Civil Service in Russia: Development and Management of Human Capital

November 1, 2012

Michal Rutkowski, World Bank Country Director for Russia RANEPA Conference: Civil Service in Russia: Development and Management of Human Capital Moscow, Russian Federation

As Prepared for Delivery

  • It is a great pleasure to welcome you at this event, which marks a new turn of civil service reform in Russia. As many governments around the world, today the Russian government is under pressure to improve the performance and quality of public services, while reducing Government expenditures. Civil Service reform is a cornerstone of effective government. Without a competent, performing and corruption-free civil service, governments are not capable to address challenges of social and economic development and enhance quality of public services.
  • Attracting and retaining qualified and capable staff is a top priority of civil service reform. Therefore, a system needs to be built, which would ensure incentives for career progression, stimulate ethical behavior and motivate civil servants to achieve results.
  • In today's world, citizens are becoming more critical and demanding. They are not only asking for high-quality services, but claiming more transparency, accountability, better regulation, flexibility, and more customer orientation. At the same time, in the globalized world, public policy has become more complex requiring different skill sets and capacity from the civil service. Russia is also undergoing through public service reforms and in the new paradigm traditional public service features such as hierarchical decision­-making, centralism, subordination, lack of transparency, formal treatment, rigidity and lack of involvement in decisions are replaced with performance orientation, more flexibility and higher accountability for results.
  • To meet these demands, the civil service cannot operate as a closed system. All over the world the past few decades have revealed an increasing trend of employees moving between public and private sectors. This intensified competition for highly skilled employees put new demands on human resource management practices, including recruitment procedures, career development and compensation systems, to create competitive conditions to attract the most qualified staff. A new generation of employees, coming to the public sector is ready to take more responsibility, but they expect job autonomy, involvement in decision-­making and opportunities for career development.
  • While the agenda is challenging, in the past decade the Russian Federation authorities have made a good start towards putting in place the required legal, institutional and policy frameworks. Russia has moved forward in adopting performance management instruments that track progress toward national development goals. Performance targets increasingly guide the activities of federal agencies and regions; and performance information is increasingly used to adjust policy tools, program design, and expenditures. Important steps have been taken to instill a citizen focus in public service delivery.

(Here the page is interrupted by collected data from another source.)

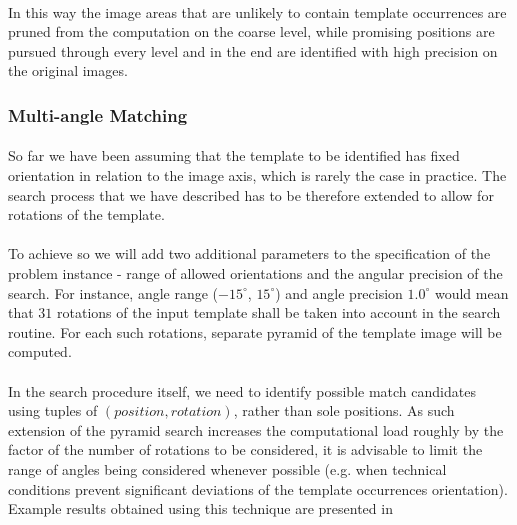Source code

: \paragraph*{}
In this way the image areas that are unlikely to contain template occurrences are pruned from the computation on the coarse level, while promising positions are pursued through every level and in the end are identified with high precision on the original images.

\subsubsection{Multi-angle Matching}

\paragraph*{}
So far we have been assuming that the template to be identified has fixed orientation in relation to the image axis, which is rarely the case in practice. The search process that we have described has to be therefore extended to allow for rotations of the template.

\paragraph*{}
To achieve so we will add two additional parameters to the specification of the problem instance - range of allowed orientations and the angular precision of the search. For instance, angle range ($-15^{\circ}$, $15^{\circ}$) and angle precision $1.0^{\circ}$ would mean that $31$ rotations of the input template shall be taken into account in the search routine. For each such rotations, separate pyramid of the template image will be computed.

\paragraph*{}
In the search procedure itself, we need to identify possible match candidates using tuples of $(position, rotation)$, rather than sole positions. As such extension of the pyramid search increases the computational load roughly by the factor of the number of rotations to be considered, it is advisable to limit the range of angles being considered whenever possible (e.g. when technical conditions prevent significant deviations of the template occurrences orientation). Example results obtained using this technique are presented in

  • Clear regulations and service standards are developed for citizens and firms. New, innovative mechanisms like multi-functional service centers and online portals are making it easier for more and more citizens and firms to access and navigate the services of the public administration.
  • RANEPA is developing as a leading institution for training of a new generation of public servants and public sector executives, who will have knowledge and skills to face national and global social and economic challenges. This is one another very important step and high return investment in the future human capital of the public sector.

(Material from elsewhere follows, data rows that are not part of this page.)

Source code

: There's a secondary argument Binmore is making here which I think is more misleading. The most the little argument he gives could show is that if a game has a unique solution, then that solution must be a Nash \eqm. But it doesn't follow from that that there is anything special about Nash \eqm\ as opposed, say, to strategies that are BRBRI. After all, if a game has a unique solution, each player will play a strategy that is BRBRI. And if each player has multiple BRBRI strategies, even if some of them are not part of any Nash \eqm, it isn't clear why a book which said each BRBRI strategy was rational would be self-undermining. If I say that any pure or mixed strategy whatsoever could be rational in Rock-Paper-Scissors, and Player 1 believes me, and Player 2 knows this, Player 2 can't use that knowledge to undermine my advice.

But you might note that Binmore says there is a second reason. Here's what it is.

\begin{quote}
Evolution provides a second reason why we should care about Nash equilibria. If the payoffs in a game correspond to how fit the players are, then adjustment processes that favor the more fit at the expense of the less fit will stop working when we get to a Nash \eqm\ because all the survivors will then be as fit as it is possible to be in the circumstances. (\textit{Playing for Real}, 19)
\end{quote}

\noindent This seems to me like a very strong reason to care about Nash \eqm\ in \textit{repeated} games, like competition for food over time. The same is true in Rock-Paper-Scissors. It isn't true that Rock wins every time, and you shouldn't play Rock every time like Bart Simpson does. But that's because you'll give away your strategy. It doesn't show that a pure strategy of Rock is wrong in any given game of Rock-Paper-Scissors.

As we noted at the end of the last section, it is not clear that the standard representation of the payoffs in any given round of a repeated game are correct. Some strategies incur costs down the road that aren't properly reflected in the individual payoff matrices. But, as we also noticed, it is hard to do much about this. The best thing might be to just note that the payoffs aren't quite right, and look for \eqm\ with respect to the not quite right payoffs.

  • The World Bank has been supporting a growing number of civil service reform projects from the late 1980s all over the world, focusing on introducing merit-based selection procedures, developing human resource management information systems, strengthening agencies responsible for public sector employee policy and oversight, undertaking pay and grading reforms. Drawing on the results and lessons learnt through its operations, the Bank undertakes global and regional studies on critical policy issues and some of this work - pay flexibility study and study on public sector wage bill management - will be outlined in the presentations of the World Bank experts at this conference.
  • Looking back at the World Bank cooperation with Russia over the past few years, I am pleased to note that we have worked smoothly with many development partners to share a wealth of relevant international experience with our Russian partners and support them in adapting international practices to Russia's specific needs and conditions. For its part, the World Bank is ready to continue our productive and mutually beneficial cooperation with Russian government and RANEPA.

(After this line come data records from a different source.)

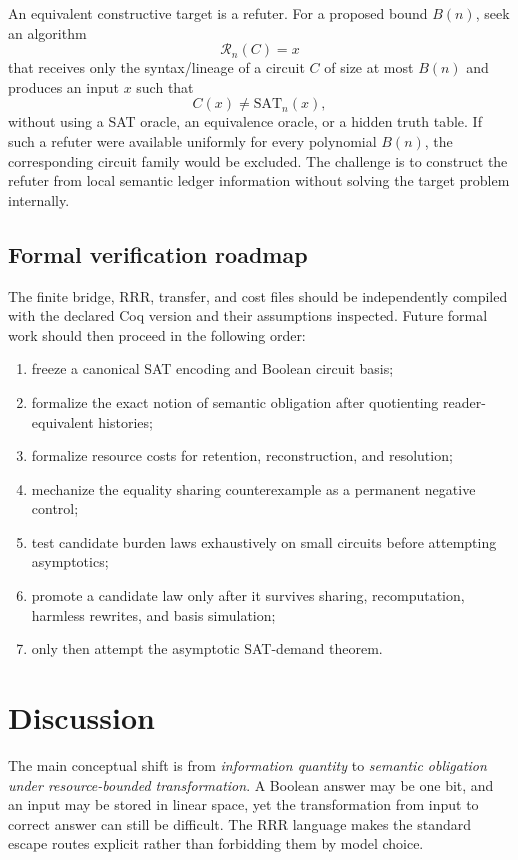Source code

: \documentclass[11pt]{article}
\newcommand{\SAT}{\mathrm{SAT}}
\begin{document}
An equivalent constructive target is a refuter. For a proposed bound $B(n)$, seek an algorithm
\[
\mathcal R_n(C)=x
\]
that receives only the syntax/lineage of a circuit $C$ of size at most $B(n)$ and produces an input $x$ such that
\[
C(x)\neq\SAT_n(x),
\]
without using a SAT oracle, an equivalence oracle, or a hidden truth table. If such a refuter were available uniformly for every polynomial $B(n)$, the corresponding circuit family would be excluded. The challenge is to construct the refuter from local semantic ledger information without solving the target problem internally.

\subsection{Formal verification roadmap}

The finite bridge, RRR, transfer, and cost files should be independently compiled with the declared Coq version and their assumptions inspected. Future formal work should then proceed in the following order:
\begin{enumerate}
  \item freeze a canonical SAT encoding and Boolean circuit basis;
  \item formalize the exact notion of semantic obligation after quotienting reader-equivalent histories;
  \item formalize resource costs for retention, reconstruction, and resolution;
  \item mechanize the equality sharing counterexample as a permanent negative control;
  \item test candidate burden laws exhaustively on small circuits before attempting asymptotics;
  \item promote a candidate law only after it survives sharing, recomputation, harmless rewrites, and basis simulation;
  \item only then attempt the asymptotic SAT-demand theorem.
\end{enumerate}

\section{Discussion}

The main conceptual shift is from \emph{information quantity} to \emph{semantic obligation under resource-bounded transformation}. A Boolean answer may be one bit, and an input may be stored in linear space, yet the transformation from input to correct answer can still be difficult. The RRR language makes the standard escape routes explicit rather than forbidding them by model choice.
\end{document}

  • At the same time, Russia is emerging as a major international donor and a source of good practices for other countries, in partnership with the Bank. Many of the Bank's clients are looking with much interest at Russia's experience in public sector reform and civil service reform in particular. RANEPA's capacity in policy research and innovative training provides a well-established ground for playing a leading role in public management education in Russia and developing a new internationally competitive degree program in global public policy.
  • We greatly appreciate the opportunity to assist RANEPA in this effort. We also look forward to sharing global knowledge and experience in public sector management - an area that, as the recent crisis has shown, remains as crucial as it is challenging for countries throughout the world, including the most advanced economies.